- [Work to complete]
Work out how many lines in the entries below contain the string "SetFkiEzmaxproductID". Reply with that figure alone.

* * *

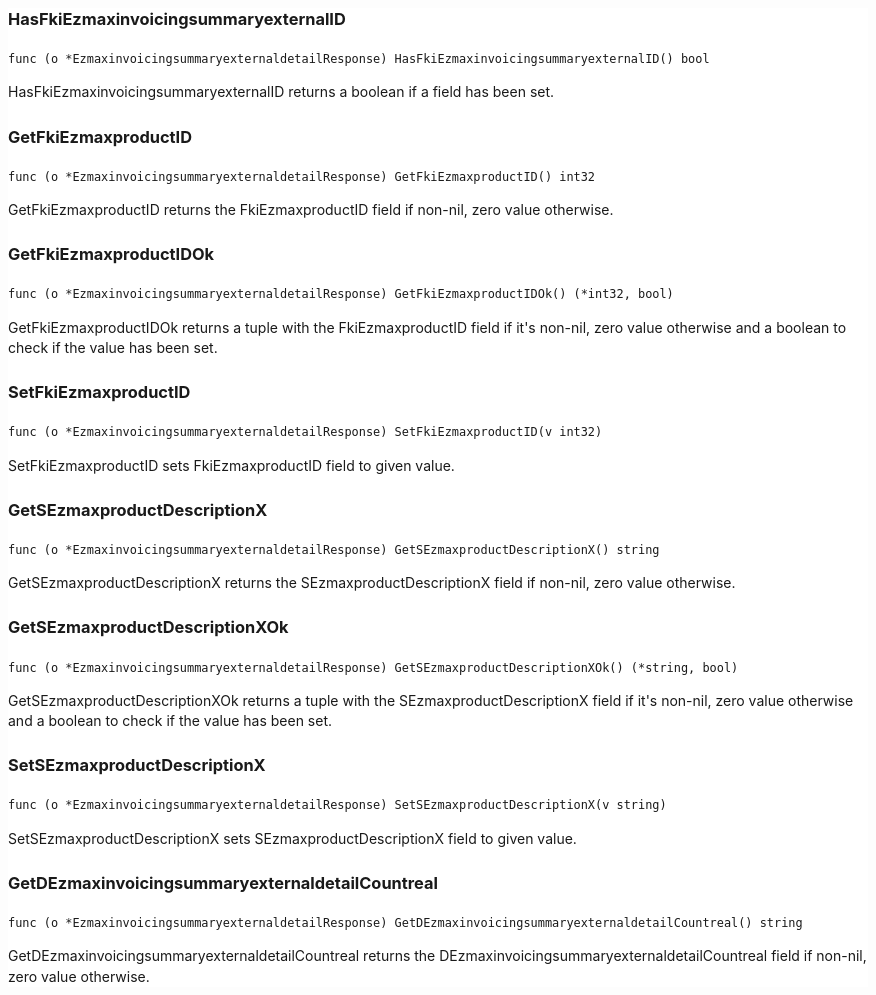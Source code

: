 ### HasFkiEzmaxinvoicingsummaryexternalID

`func (o *EzmaxinvoicingsummaryexternaldetailResponse) HasFkiEzmaxinvoicingsummaryexternalID() bool`

HasFkiEzmaxinvoicingsummaryexternalID returns a boolean if a field has been set.

### GetFkiEzmaxproductID

`func (o *EzmaxinvoicingsummaryexternaldetailResponse) GetFkiEzmaxproductID() int32`

GetFkiEzmaxproductID returns the FkiEzmaxproductID field if non-nil, zero value otherwise.

### GetFkiEzmaxproductIDOk

`func (o *EzmaxinvoicingsummaryexternaldetailResponse) GetFkiEzmaxproductIDOk() (*int32, bool)`

GetFkiEzmaxproductIDOk returns a tuple with the FkiEzmaxproductID field if it's non-nil, zero value otherwise
and a boolean to check if the value has been set.

### SetFkiEzmaxproductID

`func (o *EzmaxinvoicingsummaryexternaldetailResponse) SetFkiEzmaxproductID(v int32)`

SetFkiEzmaxproductID sets FkiEzmaxproductID field to given value.


### GetSEzmaxproductDescriptionX

`func (o *EzmaxinvoicingsummaryexternaldetailResponse) GetSEzmaxproductDescriptionX() string`

GetSEzmaxproductDescriptionX returns the SEzmaxproductDescriptionX field if non-nil, zero value otherwise.

### GetSEzmaxproductDescriptionXOk

`func (o *EzmaxinvoicingsummaryexternaldetailResponse) GetSEzmaxproductDescriptionXOk() (*string, bool)`

GetSEzmaxproductDescriptionXOk returns a tuple with the SEzmaxproductDescriptionX field if it's non-nil, zero value otherwise
and a boolean to check if the value has been set.

### SetSEzmaxproductDescriptionX

`func (o *EzmaxinvoicingsummaryexternaldetailResponse) SetSEzmaxproductDescriptionX(v string)`

SetSEzmaxproductDescriptionX sets SEzmaxproductDescriptionX field to given value.


### GetDEzmaxinvoicingsummaryexternaldetailCountreal

`func (o *EzmaxinvoicingsummaryexternaldetailResponse) GetDEzmaxinvoicingsummaryexternaldetailCountreal() string`

GetDEzmaxinvoicingsummaryexternaldetailCountreal returns the DEzmaxinvoicingsummaryexternaldetailCountreal field if non-nil, zero value otherwise.
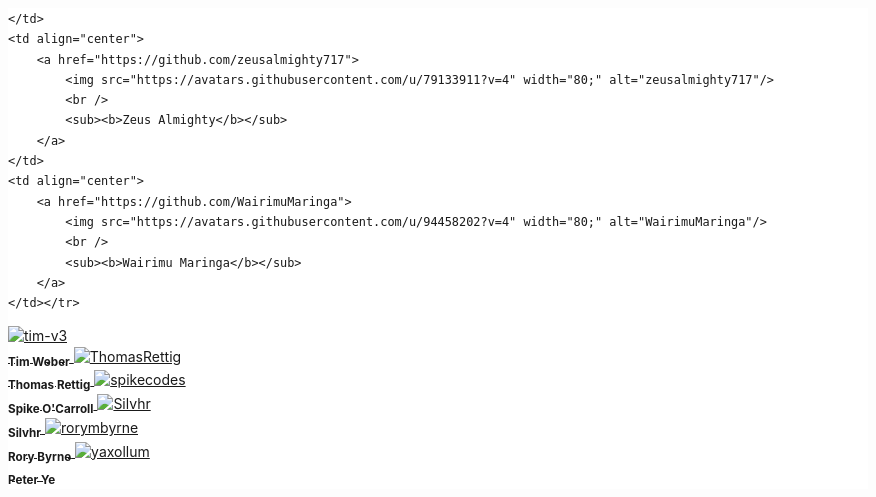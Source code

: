     </td>
    <td align="center">
        <a href="https://github.com/zeusalmighty717">
            <img src="https://avatars.githubusercontent.com/u/79133911?v=4" width="80;" alt="zeusalmighty717"/>
            <br />
            <sub><b>Zeus Almighty</b></sub>
        </a>
    </td>
    <td align="center">
        <a href="https://github.com/WairimuMaringa">
            <img src="https://avatars.githubusercontent.com/u/94458202?v=4" width="80;" alt="WairimuMaringa"/>
            <br />
            <sub><b>Wairimu Maringa</b></sub>
        </a>
    </td></tr>
<tr>
    <td align="center">
        <a href="https://github.com/tim-v3">
            <img src="https://avatars.githubusercontent.com/u/103248132?v=4" width="80;" alt="tim-v3"/>
            <br />
            <sub><b>Tim Weber</b></sub>
        </a>
    </td>
    <td align="center">
        <a href="https://github.com/ThomasRettig">
            <img src="https://avatars.githubusercontent.com/u/68767503?v=4" width="80;" alt="ThomasRettig"/>
            <br />
            <sub><b>Thomas Rettig</b></sub>
        </a>
    </td>
    <td align="center">
        <a href="https://github.com/spikecodes">
            <img src="https://avatars.githubusercontent.com/u/19519553?v=4" width="80;" alt="spikecodes"/>
            <br />
            <sub><b>Spike O'Carroll</b></sub>
        </a>
    </td>
    <td align="center">
        <a href="https://github.com/Silvhr">
            <img src="https://avatars.githubusercontent.com/u/71043300?v=4" width="80;" alt="Silvhr"/>
            <br />
            <sub><b>Silvhr</b></sub>
        </a>
    </td>
    <td align="center">
        <a href="https://github.com/rorymbyrne">
            <img src="https://avatars.githubusercontent.com/u/18581795?v=4" width="80;" alt="rorymbyrne"/>
            <br />
            <sub><b>Rory Byrne</b></sub>
        </a>
    </td>
    <td align="center">
        <a href="https://github.com/yaxollum">
            <img src="https://avatars.githubusercontent.com/u/46109467?v=4" width="80;" alt="yaxollum"/>
            <br />
            <sub><b>Peter Ye</b></sub>
        </a>
    </td></tr>
<tr>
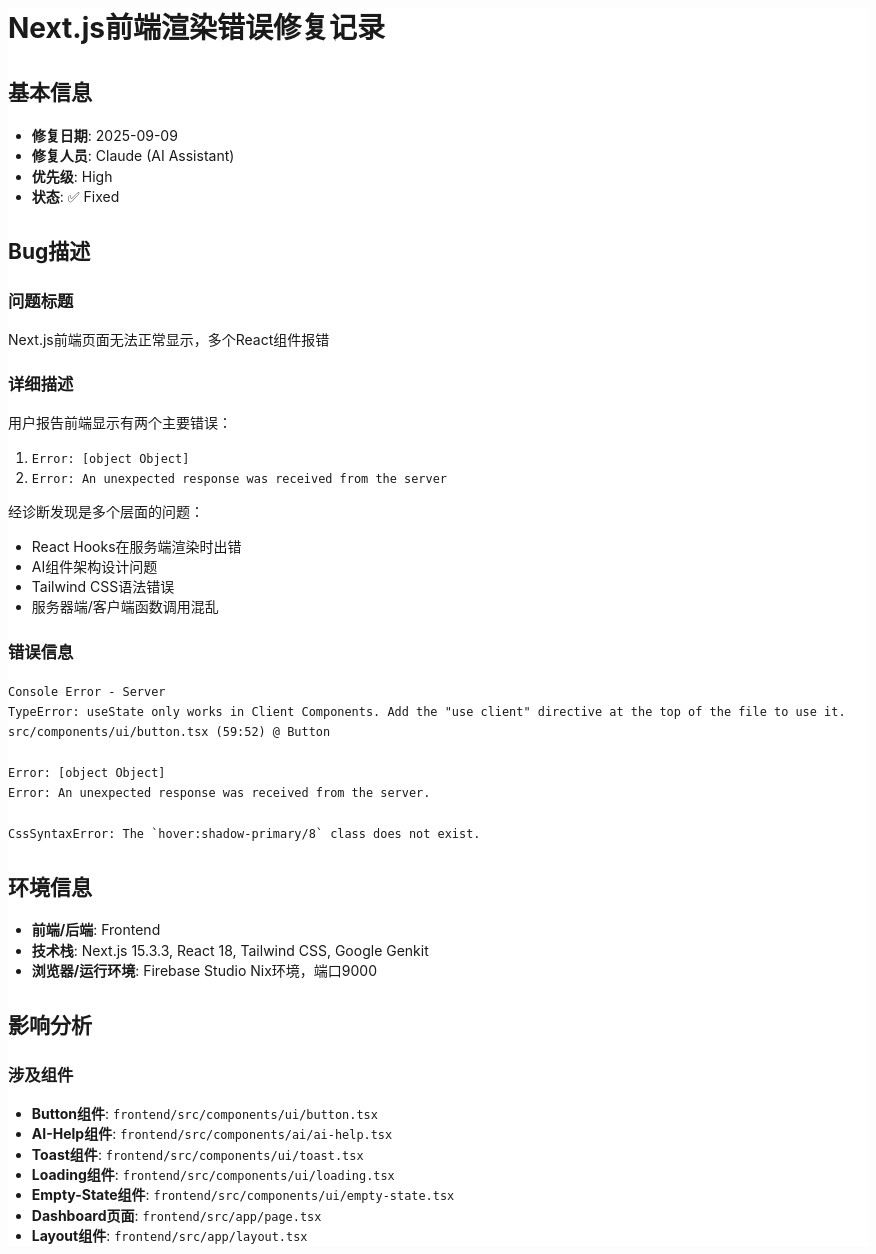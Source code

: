 # Next.js前端渲染错误修复记录

## 基本信息
- **修复日期**: 2025-09-09
- **修复人员**: Claude (AI Assistant)
- **优先级**: High
- **状态**: ✅ Fixed

## Bug描述
### 问题标题
Next.js前端页面无法正常显示，多个React组件报错

### 详细描述
用户报告前端显示有两个主要错误：
1. `Error: [object Object]`
2. `Error: An unexpected response was received from the server`

经诊断发现是多个层面的问题：
- React Hooks在服务端渲染时出错
- AI组件架构设计问题
- Tailwind CSS语法错误
- 服务器端/客户端函数调用混乱

### 错误信息
```
Console Error - Server
TypeError: useState only works in Client Components. Add the "use client" directive at the top of the file to use it.
src/components/ui/button.tsx (59:52) @ Button

Error: [object Object]
Error: An unexpected response was received from the server.

CssSyntaxError: The `hover:shadow-primary/8` class does not exist.
```

## 环境信息
- **前端/后端**: Frontend
- **技术栈**: Next.js 15.3.3, React 18, Tailwind CSS, Google Genkit
- **浏览器/运行环境**: Firebase Studio Nix环境，端口9000

## 影响分析
### 涉及组件
- **Button组件**: `frontend/src/components/ui/button.tsx`
- **AI-Help组件**: `frontend/src/components/ai/ai-help.tsx`  
- **Toast组件**: `frontend/src/components/ui/toast.tsx`
- **Loading组件**: `frontend/src/components/ui/loading.tsx`
- **Empty-State组件**: `frontend/src/components/ui/empty-state.tsx`
- **Dashboard页面**: `frontend/src/app/page.tsx`
- **Layout组件**: `frontend/src/app/layout.tsx`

* * *

- [Response for this exercise]
3